▸ WHAT THE TASK ASKS
Collect all lines below with the string "活动节点".

___ DATA SUPPLIED

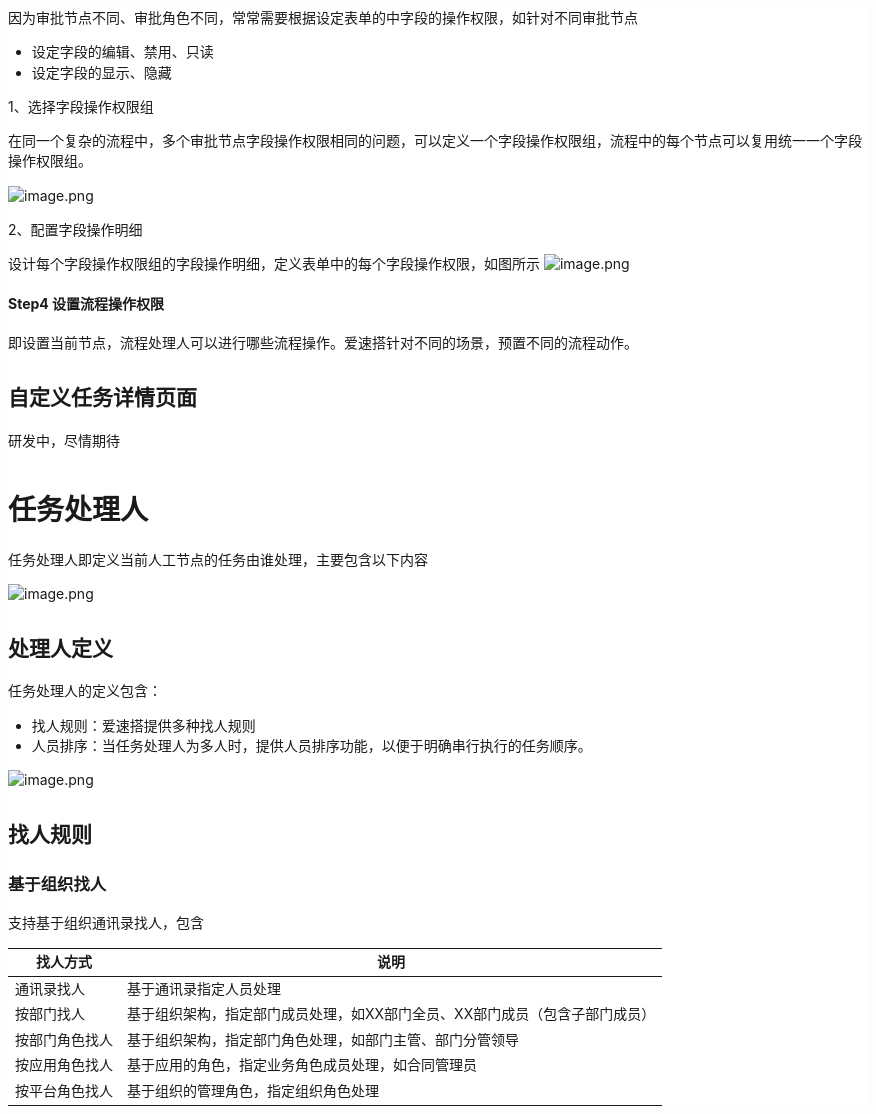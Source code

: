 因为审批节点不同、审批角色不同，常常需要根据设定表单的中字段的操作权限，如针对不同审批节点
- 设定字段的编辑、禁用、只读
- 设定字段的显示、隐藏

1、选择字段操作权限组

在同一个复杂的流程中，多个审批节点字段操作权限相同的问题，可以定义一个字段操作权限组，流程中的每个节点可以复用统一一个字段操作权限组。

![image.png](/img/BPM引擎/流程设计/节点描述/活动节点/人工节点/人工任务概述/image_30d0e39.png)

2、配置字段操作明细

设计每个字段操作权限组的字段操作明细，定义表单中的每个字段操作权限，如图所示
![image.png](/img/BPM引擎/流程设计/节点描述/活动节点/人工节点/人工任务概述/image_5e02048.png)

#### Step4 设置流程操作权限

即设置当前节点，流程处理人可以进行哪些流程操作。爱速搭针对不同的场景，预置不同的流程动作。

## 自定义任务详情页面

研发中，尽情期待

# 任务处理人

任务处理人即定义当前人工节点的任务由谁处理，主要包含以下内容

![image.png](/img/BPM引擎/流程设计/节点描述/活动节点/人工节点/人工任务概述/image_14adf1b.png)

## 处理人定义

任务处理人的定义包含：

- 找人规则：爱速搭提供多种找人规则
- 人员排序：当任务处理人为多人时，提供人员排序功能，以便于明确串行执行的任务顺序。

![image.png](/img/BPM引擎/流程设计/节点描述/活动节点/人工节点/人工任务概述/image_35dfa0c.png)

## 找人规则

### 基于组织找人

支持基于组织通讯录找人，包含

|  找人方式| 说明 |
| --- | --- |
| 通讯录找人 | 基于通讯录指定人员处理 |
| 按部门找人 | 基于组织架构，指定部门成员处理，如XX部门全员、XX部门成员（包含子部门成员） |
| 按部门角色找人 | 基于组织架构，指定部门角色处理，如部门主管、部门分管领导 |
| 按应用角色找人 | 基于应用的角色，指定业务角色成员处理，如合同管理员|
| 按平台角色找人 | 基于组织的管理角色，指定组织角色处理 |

______
___ DATA SUPPLIED

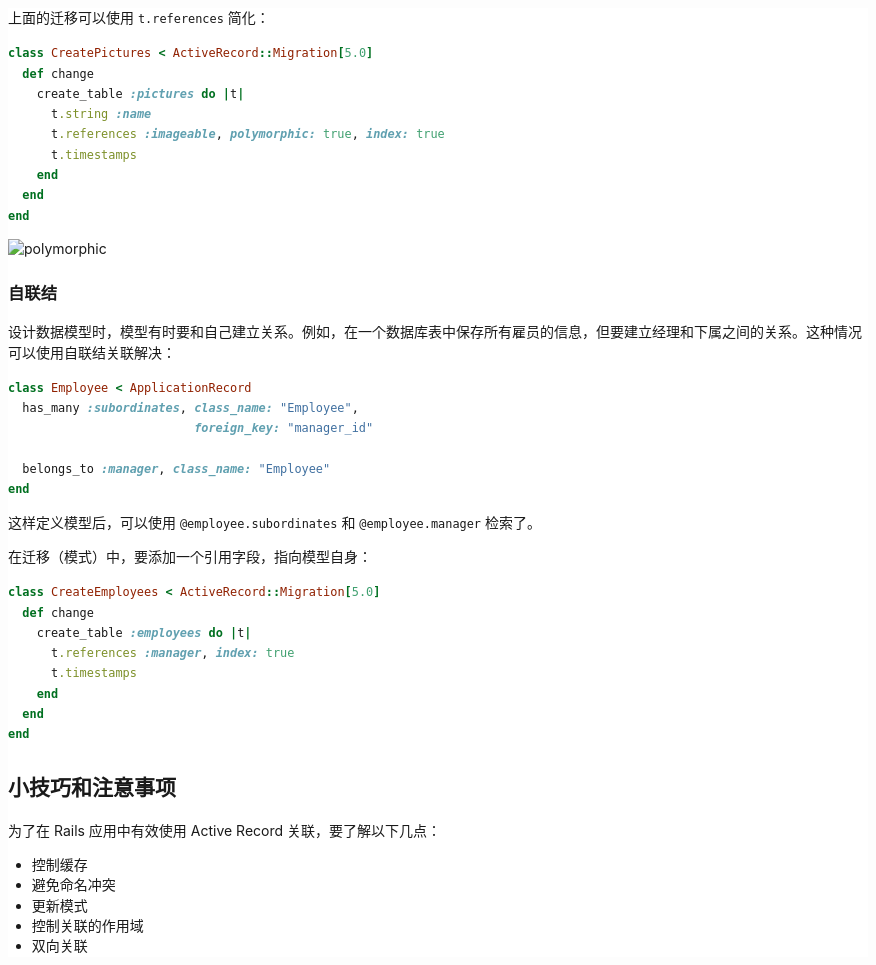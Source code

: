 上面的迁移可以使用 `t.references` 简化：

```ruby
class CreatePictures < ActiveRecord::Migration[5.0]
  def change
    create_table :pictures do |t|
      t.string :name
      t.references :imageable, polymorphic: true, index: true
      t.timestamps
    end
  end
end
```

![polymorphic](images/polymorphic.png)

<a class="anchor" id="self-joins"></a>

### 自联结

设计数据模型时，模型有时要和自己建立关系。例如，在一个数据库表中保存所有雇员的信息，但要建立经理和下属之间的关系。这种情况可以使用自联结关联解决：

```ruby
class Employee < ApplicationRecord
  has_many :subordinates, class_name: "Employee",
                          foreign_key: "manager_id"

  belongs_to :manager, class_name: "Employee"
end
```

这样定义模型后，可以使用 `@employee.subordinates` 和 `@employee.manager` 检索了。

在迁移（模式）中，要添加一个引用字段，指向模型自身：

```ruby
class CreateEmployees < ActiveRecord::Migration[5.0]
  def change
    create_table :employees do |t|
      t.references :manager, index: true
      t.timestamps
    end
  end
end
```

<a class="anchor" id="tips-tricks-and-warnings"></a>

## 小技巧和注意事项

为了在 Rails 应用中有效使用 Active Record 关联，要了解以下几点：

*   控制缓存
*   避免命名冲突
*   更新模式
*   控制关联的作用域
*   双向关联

______

▸ RESULT
![image.png](/img/BPM引擎/流程设计/节点描述/活动节点/人工节点/人工任务概述/image_30d0e39.png)
![image.png](/img/BPM引擎/流程设计/节点描述/活动节点/人工节点/人工任务概述/image_5e02048.png)
![image.png](/img/BPM引擎/流程设计/节点描述/活动节点/人工节点/人工任务概述/image_14adf1b.png)
![image.png](/img/BPM引擎/流程设计/节点描述/活动节点/人工节点/人工任务概述/image_35dfa0c.png)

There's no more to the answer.